Mi querida Big-Bang:
Los rellenos han hecho mucho daño a la humanidad. Lo pensaba el otro día, viendo la ceremonia de los Goya, cada vez que enfocaban a ciertas actrices coetáneas que siempre han estado buenas, pero que por arte de birlibirloke y algo de química se les está poniendo cara de lagarto recauchutado. Luego, en la Berlinale, a pocos metros de Vanessa Redgrave, me reconcilié con la humanidad que envejece. Esa mujer se ha cincelado cada arruga y la luce con su mirada inteligente no apta para ácidos hialurónicos ni hilos dorados que estiran todo menos la imaginación.
No es que esté en contra del retoque, y hasta de la transformación radical. Al revés. A mí me juras que con unos pases mágicos quedo como Demi Moore y me lanzo al vacío (sin Ashton, desde luego). Pero lo que vi en el patio de butacas del Teatro Real no era para premios, y si el cine español va mal lo mismo podría tener relación con las transformaciones sobrenaturales de esos labios, de esos pómulos y de esas frentes.
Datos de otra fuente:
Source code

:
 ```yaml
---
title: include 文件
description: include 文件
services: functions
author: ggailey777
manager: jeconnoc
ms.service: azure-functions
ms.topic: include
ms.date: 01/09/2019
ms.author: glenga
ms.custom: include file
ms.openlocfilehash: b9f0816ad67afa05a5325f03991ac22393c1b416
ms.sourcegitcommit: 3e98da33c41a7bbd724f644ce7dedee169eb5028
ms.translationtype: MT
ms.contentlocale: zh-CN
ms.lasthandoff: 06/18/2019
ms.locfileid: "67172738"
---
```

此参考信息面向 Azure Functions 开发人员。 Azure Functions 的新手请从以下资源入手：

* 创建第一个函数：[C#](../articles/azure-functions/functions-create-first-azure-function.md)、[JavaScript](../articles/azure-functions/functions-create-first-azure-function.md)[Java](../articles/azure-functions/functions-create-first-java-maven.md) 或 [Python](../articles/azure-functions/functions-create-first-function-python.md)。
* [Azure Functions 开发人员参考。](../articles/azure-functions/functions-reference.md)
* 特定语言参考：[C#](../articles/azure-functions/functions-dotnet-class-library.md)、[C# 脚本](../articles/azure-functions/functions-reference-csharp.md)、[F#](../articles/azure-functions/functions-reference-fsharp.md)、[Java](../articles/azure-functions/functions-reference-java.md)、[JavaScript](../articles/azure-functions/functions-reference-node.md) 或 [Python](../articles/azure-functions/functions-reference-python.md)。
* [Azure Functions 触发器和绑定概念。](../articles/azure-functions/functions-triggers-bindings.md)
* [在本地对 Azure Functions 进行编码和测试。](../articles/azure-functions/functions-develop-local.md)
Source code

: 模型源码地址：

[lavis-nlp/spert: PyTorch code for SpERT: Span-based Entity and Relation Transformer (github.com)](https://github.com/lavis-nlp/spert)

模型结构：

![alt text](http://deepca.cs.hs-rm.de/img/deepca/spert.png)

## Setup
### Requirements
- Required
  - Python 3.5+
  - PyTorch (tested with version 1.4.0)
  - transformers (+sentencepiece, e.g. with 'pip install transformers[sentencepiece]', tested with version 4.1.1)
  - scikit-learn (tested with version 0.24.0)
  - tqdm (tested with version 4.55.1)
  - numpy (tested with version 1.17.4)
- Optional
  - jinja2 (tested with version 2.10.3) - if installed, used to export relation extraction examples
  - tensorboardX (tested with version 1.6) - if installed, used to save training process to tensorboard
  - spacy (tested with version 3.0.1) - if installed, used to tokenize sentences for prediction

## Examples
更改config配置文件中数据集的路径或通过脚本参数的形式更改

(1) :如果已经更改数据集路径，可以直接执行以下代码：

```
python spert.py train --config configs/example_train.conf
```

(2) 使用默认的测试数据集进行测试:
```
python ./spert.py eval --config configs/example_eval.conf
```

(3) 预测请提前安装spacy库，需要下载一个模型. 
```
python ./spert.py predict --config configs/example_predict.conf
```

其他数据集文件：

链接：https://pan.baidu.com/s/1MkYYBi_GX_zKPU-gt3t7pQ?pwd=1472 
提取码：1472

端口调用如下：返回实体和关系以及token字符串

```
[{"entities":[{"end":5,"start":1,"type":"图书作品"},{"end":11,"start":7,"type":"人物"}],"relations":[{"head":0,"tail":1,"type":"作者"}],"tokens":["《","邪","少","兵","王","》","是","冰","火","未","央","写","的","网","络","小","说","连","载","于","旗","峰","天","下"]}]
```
¿Todassss? No. Ahí estaba Icíar Bollaín, cuya película he criticado con dureza, mostrando una piel sin bótox que se adapta a su sonrisa quinceañera. Más Redgrave que otra cosa, la mujer asimiló con entereza y los pliegues en su sitio el triunfo radical de Agustín Villaronga y su Pa Negre. Una peli que no he visto donde las mujeres tienen la edad que tienen y el director parece sacado de otro tiempo. Y hasta de otro espacio.
Sí, los rellenos ocultan y a veces ensombrecen. Pensemos en las croquetas, las hombreras, o los discursos de algunos próceres de la política mundial. Les quitas la harina, la gomaespuma de más y las palabras vacías y se quedan en nada. Como yo misma, cada mañana, en este diván donde me desperezo y practico mis ejercicios cotidianos de la eterna juventud. Siempre pensando en un objetivo: Quiero ser Vanessa y rellenar mis lagunas con una sacudida de melena acompañada de esa mirada azul que derrite a los tontos e hipnotiza a la platea.